The Reconstruction Era has been written about widely from differing perspectives. Guelzo's book is intended only to offer a "brief introduction to the topic at hand" and to attempt "no more than to fashion a basic scaffolding for understanding Reconstruction." Guelzo succeeds admirably in this modest aim: his book offers readers an eloquent, informed basic understanding of Reconstruction which will encourage those interested to pursue the subject further. (The volume includes an excellent bibliography.) The book also will interest those readers with a background in the Civil War and Reconstruction because Guelzo offers his own interpretation of Reconstruction and its significance.
Guelzo understands Reconstruction as a free labor revolution without the taint of some Marxist interpretations. He understands "free labor" as "a shorthand term for liberal economic democracy" which stressed individual economic effort through what was still a society of small-scale manufacturing and industry with the possibility of upward mobility. The belief in free labor promoted several other virtues including "thrift, prudence, industry, religious faith, temperance, rationality, and nationalism". In his book on the Reconstruction Era in the Oxford History of the United States, "The Republic for which it Stands", Richard White offers a similar view of free labor and its importance following the Civil War. Guelzo, however, has more of a belief in the vitality and value of the movement than does White, who argues that the ideology of free labor was already obsolescent as a result of the industrialization following the Civil War.
For Guelzo, Reconstruction was an attempt to bring free labor to the defeated South. While noble in part, the effort failed because the South had a different economic value system based on the plantation, restricting land ownership to the few, and derogating the value of individual labor as compared to leisure and caste. The partial failure of Reconstruction was due in large part to its rejection by the South at least as much as it it was due to shortcomings in design and execution in the national government.

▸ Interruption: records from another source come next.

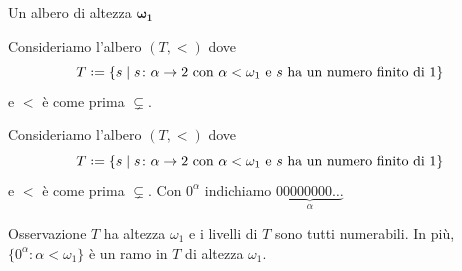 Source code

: \documentclass{beamer}
\theoremstyle{num.custom-title}
\theoremstyle{custom-title}
\newcommand*{\defeq}{\mathrel{\rlap{%
                     \raisebox{0.3ex}{$\cdot$}}%
                     \raisebox{-0.3ex}{$\cdot$}}%
                     =}
\begin{document}
\begin{frame}{Un albero di altezza $\pmb{\omega_1}$}


\begin{overprint}
 Consideriamo l'albero $(T,<)$ dove
\[
T \defeq \{s \mid s \colon \alpha \to 2 \text{ con $\alpha < \omega_1$ e $s$ ha un numero finito di 1}\}
\]
e $<$ è come prima $\subsetneq$.

 Consideriamo l'albero $(T,<)$ dove
\[
T \defeq \{s \mid s \colon \alpha \to 2 \text{ con $\alpha < \omega_1$ e $s$ ha un numero finito di 1}\}
\]
e $<$ è come prima $\subsetneq$. Con $0^\alpha$ indichiamo $\underbrace{00000000 \ldots}_{\alpha}$

\begin{alertblock}{Osservazione}
$T$ ha altezza $\omega_1$ e i livelli di $T$ sono tutti numerabili. In più, $\{0^\alpha : \alpha < \omega_1\}$ è un ramo in $T$ di altezza $\omega_1$.
\end{alertblock}
\end{overprint}

\vspace{-15pt}

\end{frame}
\end{document}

With this understanding of Reconstruction, Guelzo guides the reader through the leading events and figures of the Era. He discusses President Johnson's efforts at presidential Reconstruction which in many respects set the stage for what followed by returning most large landholdings in the South to their former owners. He discusses how the Radical Republicans in Congress took control over the Reconstruction process and impeached Johnson. Guelzo discusses Reconstruction under President Grant, whom Guelzo finds well-meaning towards the Freedpeople but a weak political leader. He discusses the violence in the South which relatively quickly overturned the reconstructed governments established under congressional reconstruction. His account discusses in some detail the effect Supreme Court rulings, culminating in Plessy v. Ferguson had in undermining Reconstruction. Guelzo also is insightful in drawing parallels between Reconstruction in the South and the ongoing settlement in the West. He discusses as well how government corruption and financial panic assisted in the rebirth of the Democratic Party and worked to limit the impact of Reconstruction.
In the concluding chapter of the book, Guelzo offers a thoughtful summary both of the successes of Reconstruction, which are greater than sometimes supposed, and of its failures. The United States and its federalist system of government survived without a further civil war. The losers in the process were southern African Americans who remained in poverty and in a state of near-peonage. The large failure of Reconstruction still remains with the United States.
Guelzo writes lucidly and with a sense of the ambiguities and difficulties of history. This short book is filled with measured reflection and understanding. For those reading only one book on the Era, Guelzo's study will offer material for thought. Those interested in reading further might want to explore the Library of America's recent volume "Reconstruction: Voices from America's First Great Struggle for Racial Equality" edited by Brooks Simpson which offers a substantial collection of source material from the Era.